* [Aim of the exercise]: Which of the lines below include "variables"? Each one should be copied out.

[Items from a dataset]
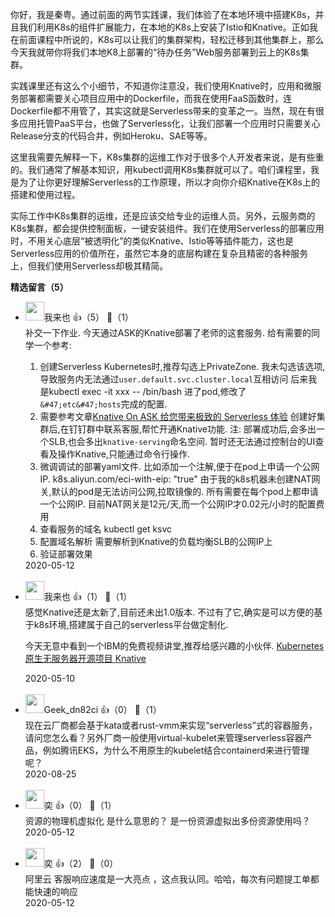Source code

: 你好，我是秦粤。通过前面的两节实践课，我们体验了在本地环境中搭建K8s，并且我们利用K8s的组件扩展能力，在本地的K8s上安装了Istio和Knative。正如我在前面课程中所说的，K8s可以让我们的集群架构，轻松迁移到其他集群上，那么今天我就带你将我们本地K8上部署的“待办任务”Web服务部署到云上的K8s集群。

实践课里还有这么个小细节，不知道你注意没，我们使用Knative时，应用和微服务部署都需要关心项目应用中的Dockerfile，而我在使用FaaS函数时，连Dockerfile都不用管了，其实这就是Serverless带来的变革之一。当然，现在有很多应用托管PaaS平台，也做了Serverless化，让我们部署一个应用时只需要关心Release分支的代码合并，例如Heroku、SAE等等。

这里我需要先解释一下，K8s集群的运维工作对于很多个人开发者来说，是有些重的。我们通常了解基本知识，用kubectl调用K8s集群就可以了。咱们课程里，我是为了让你更好理解Serverless的工作原理，所以才向你介绍Knative在K8s上的搭建和使用过程。

实际工作中K8s集群的运维，还是应该交给专业的运维人员。另外，云服务商的K8s集群，都会提供控制面板，一键安装组件。我们在使用Serverless的部署应用时，不用关心底层“被透明化”的类似Knative、Istio等等插件能力，这也是Serverless应用的价值所在，虽然它本身的底层构建在复杂且精密的各种服务上，但我们使用Serverless却极其精简。
<div><strong>精选留言（5）</strong></div><ul>
<li><img src="https://static001.geekbang.org/account/avatar/00/12/64/05/6989dce6.jpg" width="30px"><span>我来也</span> 👍（5） 💬（1）<div>补交一下作业.
今天通过ASK的Knative部署了老师的这套服务.
给有需要的同学一个参考:

1. 创建Serverless Kubernetes时,推荐勾选上PrivateZone.
   我未勾选该选项,导致服务内无法通过`user.default.svc.cluster.local`互相访问
   后来我是kubectl exec -it xxx -- &#47;bin&#47;bash 进了pod,修改了`&#47;etc&#47;hosts`完成的配置.
2. 需要参考文章[Knative On ASK 给您带来极致的 Serverless 体验](https:&#47;&#47;yq.aliyun.com&#47;articles&#47;759756)
   创建好集群后,在钉钉群中联系客服,帮忙开通Knative功能.
   注: 部署成功后,会多出一个SLB,也会多出`knative-serving`命名空间.
       暂时还无法通过控制台的UI查看及操作Knative,只能通过命令行操作.
3. 微调调试的部署yaml文件.
   比如添加一个注解,便于在pod上申请一个公网IP.
      k8s.aliyun.com&#47;eci-with-eip: &quot;true&quot;
   由于我的k8s机器未创建NAT网关,默认的pod是无法访问公网,拉取镜像的.
   所有需要在每个pod上都申请一个公网IP.
      目前NAT网关是12元&#47;天,而一个公网IP才0.02元&#47;小时的配置费用
4. 查看服务的域名
      kubectl get ksvc
5. 配置域名解析
   需要解析到Knative的负载均衡SLB的公网IP上
6. 验证部署效果
</div>2020-05-12</li><br/><li><img src="https://static001.geekbang.org/account/avatar/00/12/64/05/6989dce6.jpg" width="30px"><span>我来也</span> 👍（1） 💬（1）<div>感觉Knative还是太新了,目前还未出1.0版本.
不过有了它,确实是可以方便的基于k8s环境,搭建属于自己的serverless平台做定制化.

今天无意中看到一个IBM的免费视频讲堂,推荐给感兴趣的小伙伴.
[Kubernetes 原生无服务器开源项目 Knative](https:&#47;&#47;developer.ibm.com&#47;cn&#47;os-academy-knative&#47;)
</div>2020-05-10</li><br/><li><img src="https://static001.geekbang.org/account/avatar/00/0f/c1/60/f5439f04.jpg" width="30px"><span>Geek_dn82ci</span> 👍（0） 💬（1）<div>现在云厂商都会基于kata或者rust-vmm来实现“serverless”式的容器服务，请问您怎么看？另外厂商一般使用virtual-kubelet来管理serverless容器产品，例如腾讯EKS，为什么不用原生的kubelet结合containerd来进行管理呢？</div>2020-08-25</li><br/><li><img src="https://static001.geekbang.org/account/avatar/00/0f/57/4f/6fb51ff1.jpg" width="30px"><span>奕</span> 👍（0） 💬（1）<div>资源的物理机虚拟化 是什么意思的？ 是一份资源虚拟出多份资源使用吗？</div>2020-05-12</li><br/><li><img src="https://static001.geekbang.org/account/avatar/00/0f/57/4f/6fb51ff1.jpg" width="30px"><span>奕</span> 👍（2） 💬（0）<div>阿里云 客服响应速度是一大亮点 ，这点我认同。哈哈，每次有问题提工单都能快速的响应</div>2020-05-12</li><br/>
</ul>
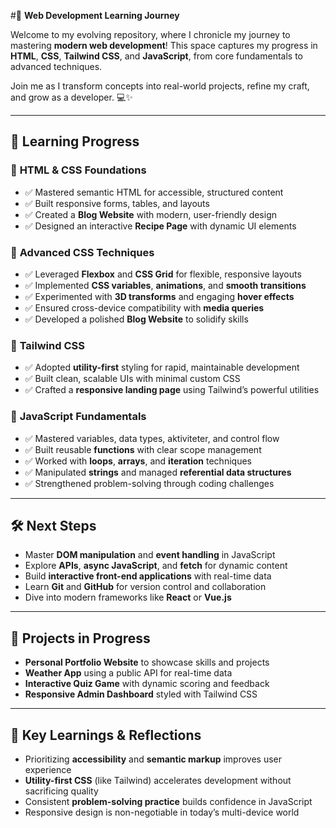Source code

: #🚀 **Web Development Learning Journey**

Welcome to my evolving repository, where I chronicle my journey to mastering **modern web development**! This space captures my progress in **HTML**, **CSS**, **Tailwind CSS**, and **JavaScript**, from core fundamentals to advanced techniques.

Join me as I transform concepts into real-world projects, refine my craft, and grow as a developer. 💻✨

---

## 📘 **Learning Progress**

### 🔹 **HTML & CSS Foundations**

- ✅ Mastered semantic HTML for accessible, structured content
- ✅ Built responsive forms, tables, and layouts
- ✅ Created a **Blog Website** with modern, user-friendly design
- ✅ Designed an interactive **Recipe Page** with dynamic UI elements

### 🔹 **Advanced CSS Techniques**

- ✅ Leveraged **Flexbox** and **CSS Grid** for flexible, responsive layouts
- ✅ Implemented **CSS variables**, **animations**, and **smooth transitions**
- ✅ Experimented with **3D transforms** and engaging **hover effects**
- ✅ Ensured cross-device compatibility with **media queries**
- ✅ Developed a polished **Blog Website** to solidify skills

### 🔹 **Tailwind CSS**

- ✅ Adopted **utility-first** styling for rapid, maintainable development
- ✅ Built clean, scalable UIs with minimal custom CSS
- ✅ Crafted a **responsive landing page** using Tailwind’s powerful utilities

### 🔹 **JavaScript Fundamentals**

- ✅ Mastered variables, data types, aktiviteter, and control flow
- ✅ Built reusable **functions** with clear scope management
- ✅ Worked with **loops**, **arrays**, and **iteration** techniques
- ✅ Manipulated **strings** and managed **referential data structures**
- ✅ Strengthened problem-solving through coding challenges

---

## 🛠️ **Next Steps**

- Master **DOM manipulation** and **event handling** in JavaScript
- Explore **APIs**, **async JavaScript**, and **fetch** for dynamic content
- Build **interactive front-end applications** with real-time data
- Learn **Git** and **GitHub** for version control and collaboration
- Dive into modern frameworks like **React** or **Vue.js**

---

## 📂 **Projects in Progress**

- **Personal Portfolio Website** to showcase skills and projects
- **Weather App** using a public API for real-time data
- **Interactive Quiz Game** with dynamic scoring and feedback
- **Responsive Admin Dashboard** styled with Tailwind CSS

---

## 🧠 **Key Learnings & Reflections**

- Prioritizing **accessibility** and **semantic markup** improves user experience
- **Utility-first CSS** (like Tailwind) accelerates development without sacrificing quality
- Consistent **problem-solving practice** builds confidence in JavaScript
- Responsive design is non-negotiable in today’s multi-device world
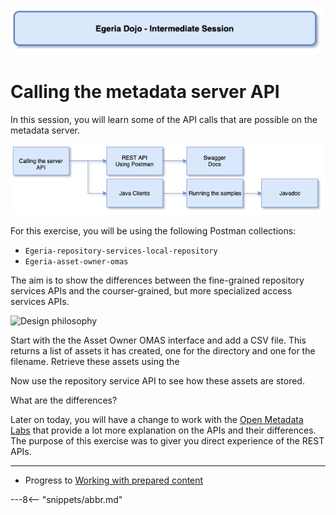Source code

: <!-- SPDX-License-Identifier: CC-BY-4.0 -->
<!-- Copyright Contributors to the ODPi Egeria project 2020. -->

![Blue - Intermediate sessions](egeria-dojo-session-coding-blue-intermediate-session.png)

# Calling the metadata server API

In this session, you will learn some of the API calls that are possible on the metadata server.

![Calling API Content](egeria-dojo-day-1-3-2-2-calling-server-api.png)

For this exercise, you will be using the following Postman collections:
* `Egeria-repository-services-local-repository`
* `Egeria-asset-owner-omas`

The aim is to show the differences between the fine-grained repository services APIs and the 
courser-grained, but more specialized access services APIs.

![Design philosophy](../../../open-metadata-publication/website/images/design-philosophy-omas-omrs.png#pagewidth)

Start with the the Asset Owner OMAS interface and add a CSV file.  This returns a list of assets it has created,
one for the directory and one for the filename.  Retrieve these assets using the 

Now use the repository service API to see how these assets are stored.

What are the differences?

Later on today, you will have a change to work with the [Open Metadata Labs](../open-metadata-labs)
that provide a lot more explanation on the APIs and their differences.
The purpose of this exercise was to giver you direct experience of the REST APIs.

----
* Progress to [Working with prepared content](egeria-dojo-day-1-3-2-3-working-with-archives.md)

---8<-- "snippets/abbr.md"
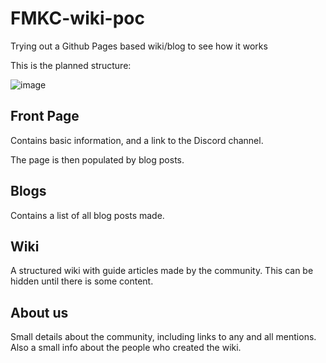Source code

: # FMKC-wiki-poc
Trying out a Github Pages based wiki/blog to see how it works

This is the planned structure: 

![image](https://user-images.githubusercontent.com/64993772/229158689-4604d545-3cba-48d1-bbdc-4d83f92ab556.png)

## Front Page
Contains basic information, and a link to the Discord channel.

The page is then populated by blog posts. 

## Blogs
Contains a list of all blog posts made.

## Wiki
A structured wiki with guide articles made by the community.
This can be hidden until there is some content.

## About us
Small details about the community, including links to any and all mentions.
Also a small info about the people who created the wiki.
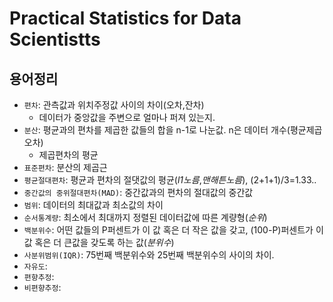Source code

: # Practical Statistics for Data Scientistts
## 용어정리
- `편차`: 관측값과 위치주정값 사이의 차이(오차,잔차)
    - 데이터가 중앙값을 주변으로 얼마나 퍼져 있는지.
- `분산`: 평균과의 편차를 제곱한 값들의 합을 n-1로 나눈값. n은 데이터 개수(평균제곱오차)
    - 제곱편차의 평균
- `표준편차`: 분산의 제곱근
- `평균절대편차`: 평균과 편차의 절댓값의 평균(_l1노름_,_맨해튼노름_), (2+1+1)/3=1.33..
- `중간값의 중위절대편차(MAD)`: 중간값과의 편차의 절대값의 중간값 
- `범위`: 데이터의 최대값과 최소값의 차이 
- `순서통계량`: 최소에서 최대까지 정렬된 데이터값에 따른 계량형(_순위_)
- `백분위수`: 어떤 값들의 P퍼센트가 이 값 혹은 더 작은 값을 갖고, (100-P)퍼센트가 이값 혹은 더 큰값을 갖도록 하는 값(_분위수_)
- `사분위범위(IQR)`: 75번째 백분위수와 25번째 백분위수의 사이의 차이.
- `자유도`:
- `편향추정`:
- `비편향추정`:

* [Output of the exercise]:
- ✅ Implemented **CSS variables**, **animations**, and **smooth transitions**
- ✅ Mastered variables, data types, aktiviteter, and control flow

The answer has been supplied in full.